**Task prompt**.
Print the lines below from the line with "- [ ] **Alternative" to the line with "## Final Thoughts" exactly, keeping both ends, and print no pictures.

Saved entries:
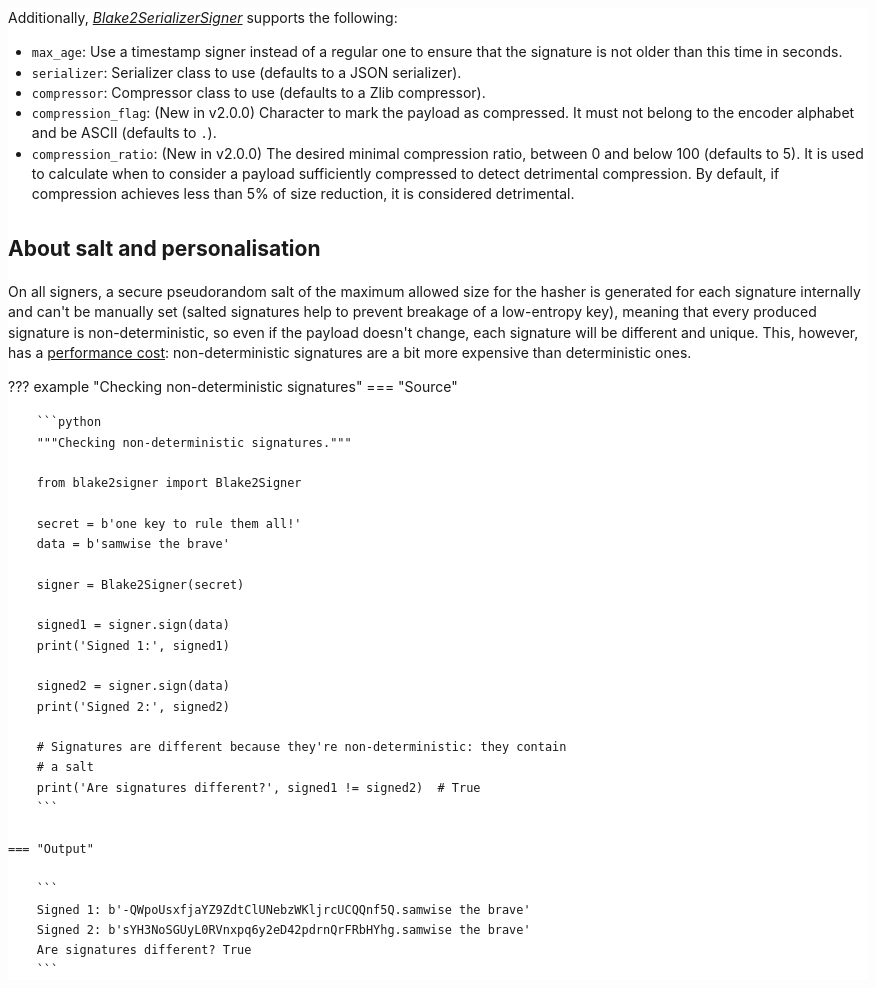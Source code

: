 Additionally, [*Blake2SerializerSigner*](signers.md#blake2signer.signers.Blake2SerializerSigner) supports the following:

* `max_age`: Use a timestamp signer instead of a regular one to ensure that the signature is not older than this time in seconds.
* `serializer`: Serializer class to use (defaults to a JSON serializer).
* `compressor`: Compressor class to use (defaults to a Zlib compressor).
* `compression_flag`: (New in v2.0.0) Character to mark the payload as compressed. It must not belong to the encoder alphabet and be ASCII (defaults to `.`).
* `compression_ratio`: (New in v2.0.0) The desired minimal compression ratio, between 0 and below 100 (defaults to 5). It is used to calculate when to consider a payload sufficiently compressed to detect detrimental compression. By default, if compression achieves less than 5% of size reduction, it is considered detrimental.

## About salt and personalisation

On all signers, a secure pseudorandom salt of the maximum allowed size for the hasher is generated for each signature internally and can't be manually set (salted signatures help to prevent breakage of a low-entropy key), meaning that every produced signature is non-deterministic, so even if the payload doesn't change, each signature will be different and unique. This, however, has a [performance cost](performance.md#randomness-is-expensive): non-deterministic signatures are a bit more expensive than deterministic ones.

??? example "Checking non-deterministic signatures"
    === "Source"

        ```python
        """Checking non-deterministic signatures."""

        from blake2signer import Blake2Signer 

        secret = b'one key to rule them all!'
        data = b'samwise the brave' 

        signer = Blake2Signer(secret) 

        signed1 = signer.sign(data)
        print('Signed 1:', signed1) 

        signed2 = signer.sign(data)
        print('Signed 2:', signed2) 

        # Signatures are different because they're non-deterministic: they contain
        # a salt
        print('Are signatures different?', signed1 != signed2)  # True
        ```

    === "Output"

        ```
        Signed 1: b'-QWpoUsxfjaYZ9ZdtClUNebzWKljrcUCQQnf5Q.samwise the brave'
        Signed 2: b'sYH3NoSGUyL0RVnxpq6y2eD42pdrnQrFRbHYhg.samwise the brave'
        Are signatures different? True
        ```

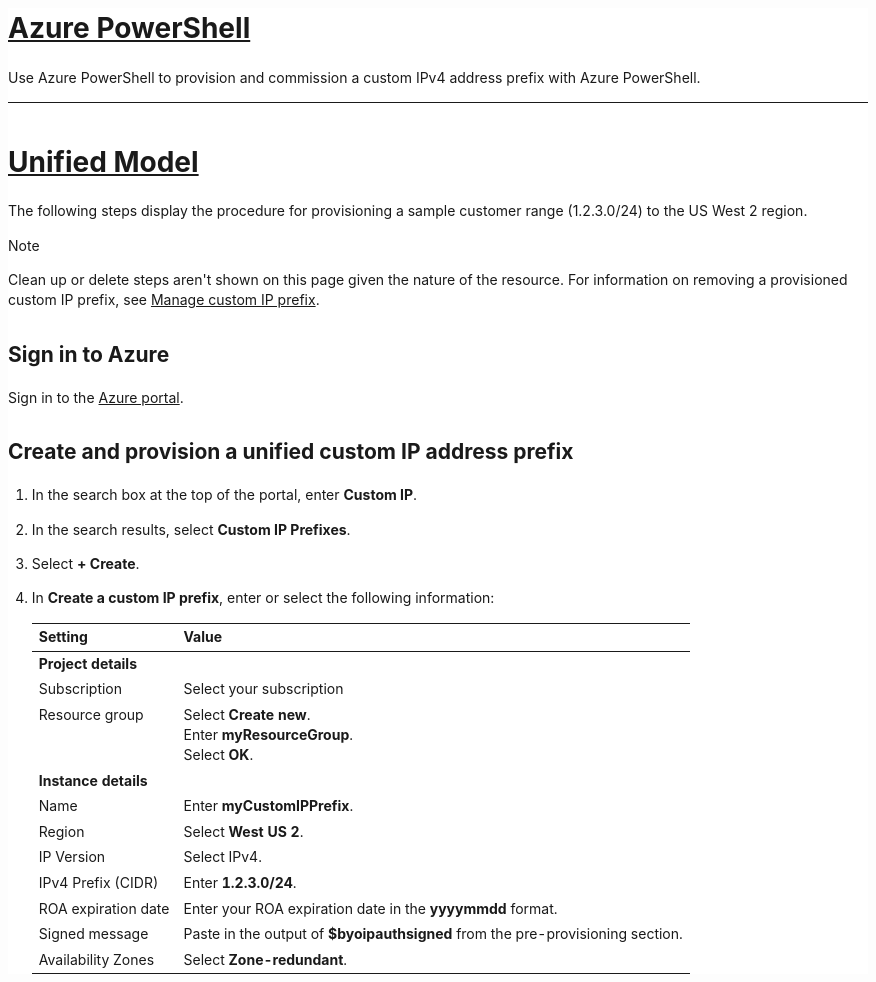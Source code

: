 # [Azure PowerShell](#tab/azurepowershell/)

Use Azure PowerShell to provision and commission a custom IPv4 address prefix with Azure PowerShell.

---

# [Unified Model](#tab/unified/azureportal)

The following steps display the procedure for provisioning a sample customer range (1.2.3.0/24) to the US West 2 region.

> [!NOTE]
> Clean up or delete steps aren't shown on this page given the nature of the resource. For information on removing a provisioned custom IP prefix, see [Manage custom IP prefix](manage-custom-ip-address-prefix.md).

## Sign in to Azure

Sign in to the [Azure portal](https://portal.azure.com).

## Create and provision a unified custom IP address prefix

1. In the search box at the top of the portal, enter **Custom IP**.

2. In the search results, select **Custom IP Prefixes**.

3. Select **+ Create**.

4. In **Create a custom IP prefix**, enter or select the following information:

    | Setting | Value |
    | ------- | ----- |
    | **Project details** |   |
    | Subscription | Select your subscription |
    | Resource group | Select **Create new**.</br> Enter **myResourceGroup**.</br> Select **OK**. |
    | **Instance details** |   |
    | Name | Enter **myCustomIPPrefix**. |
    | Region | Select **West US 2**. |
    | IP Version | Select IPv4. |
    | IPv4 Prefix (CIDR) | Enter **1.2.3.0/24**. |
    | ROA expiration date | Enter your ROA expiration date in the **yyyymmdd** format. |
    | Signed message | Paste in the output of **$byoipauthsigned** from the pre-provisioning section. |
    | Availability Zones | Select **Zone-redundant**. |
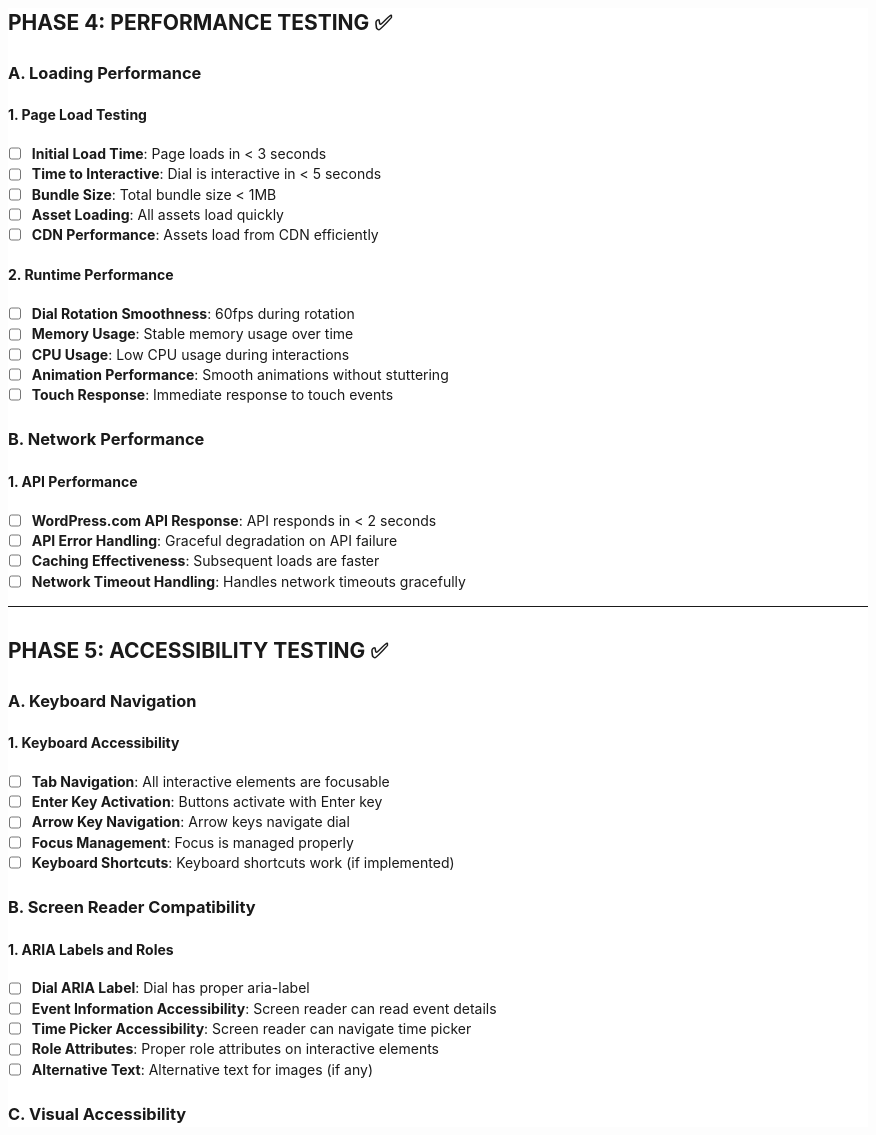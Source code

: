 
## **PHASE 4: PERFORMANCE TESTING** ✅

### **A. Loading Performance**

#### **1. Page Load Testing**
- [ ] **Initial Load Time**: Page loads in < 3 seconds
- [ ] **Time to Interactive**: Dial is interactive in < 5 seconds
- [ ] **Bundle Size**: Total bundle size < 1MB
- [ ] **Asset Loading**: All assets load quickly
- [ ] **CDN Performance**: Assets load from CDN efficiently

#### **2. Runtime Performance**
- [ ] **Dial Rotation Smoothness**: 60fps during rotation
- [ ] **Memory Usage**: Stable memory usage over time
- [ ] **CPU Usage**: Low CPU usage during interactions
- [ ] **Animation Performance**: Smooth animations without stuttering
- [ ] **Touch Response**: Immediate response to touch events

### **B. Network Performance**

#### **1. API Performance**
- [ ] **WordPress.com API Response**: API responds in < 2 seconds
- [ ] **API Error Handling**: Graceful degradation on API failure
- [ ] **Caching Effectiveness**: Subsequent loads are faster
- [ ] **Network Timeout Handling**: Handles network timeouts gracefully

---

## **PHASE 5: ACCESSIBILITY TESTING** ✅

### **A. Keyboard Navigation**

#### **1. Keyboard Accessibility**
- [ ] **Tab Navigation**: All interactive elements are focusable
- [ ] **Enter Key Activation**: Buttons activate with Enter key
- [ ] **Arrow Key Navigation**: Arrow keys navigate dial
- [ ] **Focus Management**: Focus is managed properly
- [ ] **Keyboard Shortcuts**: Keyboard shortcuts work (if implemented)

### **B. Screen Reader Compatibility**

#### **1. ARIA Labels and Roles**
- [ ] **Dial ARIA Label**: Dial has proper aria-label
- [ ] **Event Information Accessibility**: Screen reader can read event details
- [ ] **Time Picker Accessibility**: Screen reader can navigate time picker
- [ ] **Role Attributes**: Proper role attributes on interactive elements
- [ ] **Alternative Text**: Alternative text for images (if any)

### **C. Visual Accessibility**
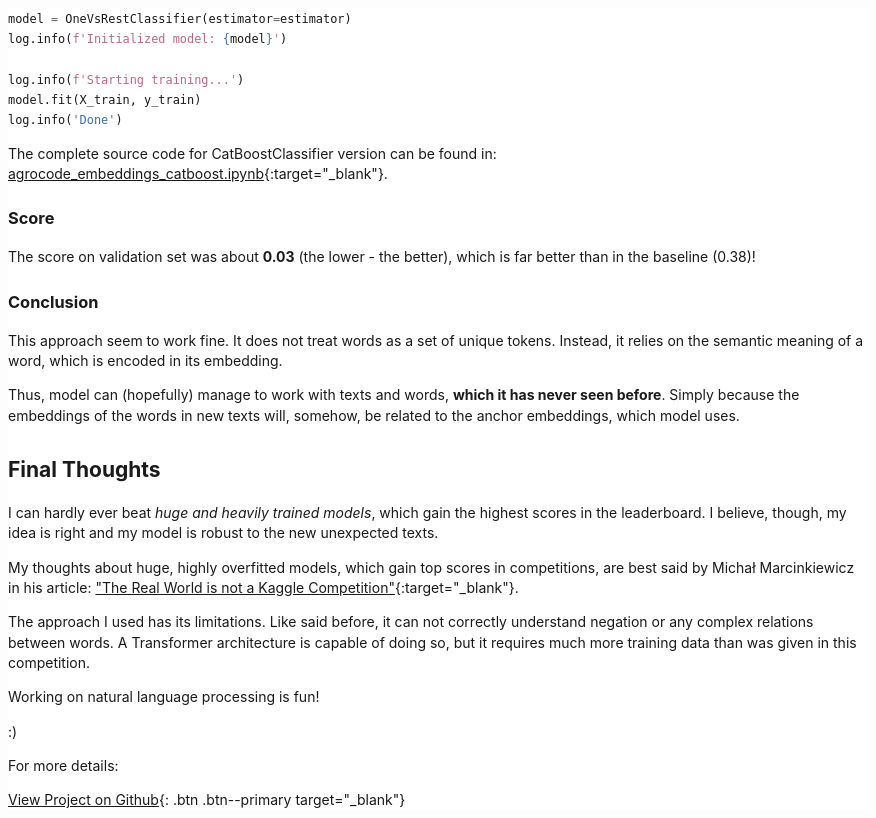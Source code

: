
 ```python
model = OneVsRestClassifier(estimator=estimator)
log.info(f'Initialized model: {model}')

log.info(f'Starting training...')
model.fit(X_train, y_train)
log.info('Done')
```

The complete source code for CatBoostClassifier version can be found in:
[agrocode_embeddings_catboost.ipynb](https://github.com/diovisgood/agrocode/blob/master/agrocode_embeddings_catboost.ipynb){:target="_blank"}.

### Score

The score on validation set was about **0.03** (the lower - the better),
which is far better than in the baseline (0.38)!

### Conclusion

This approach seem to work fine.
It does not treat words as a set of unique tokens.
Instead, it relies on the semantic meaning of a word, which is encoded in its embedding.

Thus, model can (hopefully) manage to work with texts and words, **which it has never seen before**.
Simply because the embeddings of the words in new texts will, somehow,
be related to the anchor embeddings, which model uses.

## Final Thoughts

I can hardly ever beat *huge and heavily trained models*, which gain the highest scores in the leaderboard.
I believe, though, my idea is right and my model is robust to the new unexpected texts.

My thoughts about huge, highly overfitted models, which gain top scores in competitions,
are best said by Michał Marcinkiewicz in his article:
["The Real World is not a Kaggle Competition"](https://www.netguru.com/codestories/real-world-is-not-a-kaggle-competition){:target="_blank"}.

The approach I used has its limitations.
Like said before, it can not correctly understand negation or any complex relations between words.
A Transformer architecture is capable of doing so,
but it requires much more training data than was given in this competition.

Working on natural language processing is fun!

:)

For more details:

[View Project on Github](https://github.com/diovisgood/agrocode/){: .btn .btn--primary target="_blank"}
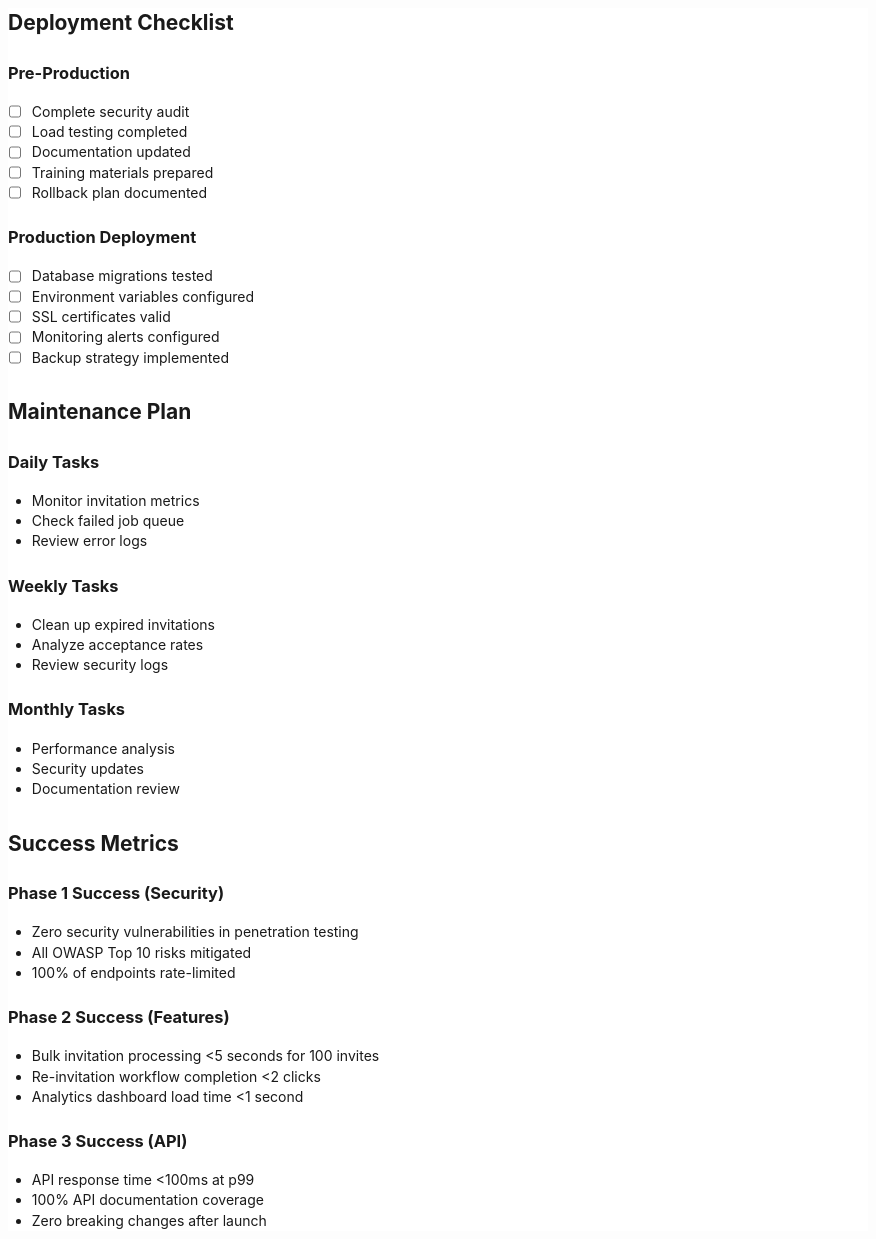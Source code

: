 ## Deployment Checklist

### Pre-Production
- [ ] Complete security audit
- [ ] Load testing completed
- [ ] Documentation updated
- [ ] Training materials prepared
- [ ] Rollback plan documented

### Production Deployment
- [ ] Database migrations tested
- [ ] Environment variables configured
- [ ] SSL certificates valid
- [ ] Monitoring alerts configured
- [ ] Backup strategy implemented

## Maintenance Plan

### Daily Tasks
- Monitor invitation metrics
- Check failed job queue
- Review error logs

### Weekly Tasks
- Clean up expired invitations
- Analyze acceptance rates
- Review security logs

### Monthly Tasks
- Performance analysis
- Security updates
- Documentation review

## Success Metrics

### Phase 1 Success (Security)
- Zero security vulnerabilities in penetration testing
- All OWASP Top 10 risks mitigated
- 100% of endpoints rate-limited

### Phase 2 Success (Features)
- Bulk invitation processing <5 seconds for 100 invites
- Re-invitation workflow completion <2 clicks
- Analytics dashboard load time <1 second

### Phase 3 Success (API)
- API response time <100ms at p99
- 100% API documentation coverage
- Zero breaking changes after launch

**Answer below**.
- [ ] **Alternative Text**: Alternative text for images (if any)

### **C. Visual Accessibility**
Source code

:
 ```python
model = OneVsRestClassifier(estimator=estimator)
log.info(f'Initialized model: {model}')

log.info(f'Starting training...')
model.fit(X_train, y_train)
log.info('Done')
```

The complete source code for CatBoostClassifier version can be found in:
[agrocode_embeddings_catboost.ipynb](https://github.com/diovisgood/agrocode/blob/master/agrocode_embeddings_catboost.ipynb){:target="_blank"}.

### Score

The score on validation set was about **0.03** (the lower - the better),
which is far better than in the baseline (0.38)!

### Conclusion

This approach seem to work fine.
It does not treat words as a set of unique tokens.
Instead, it relies on the semantic meaning of a word, which is encoded in its embedding.

Thus, model can (hopefully) manage to work with texts and words, **which it has never seen before**.
Simply because the embeddings of the words in new texts will, somehow,
be related to the anchor embeddings, which model uses.

## Final Thoughts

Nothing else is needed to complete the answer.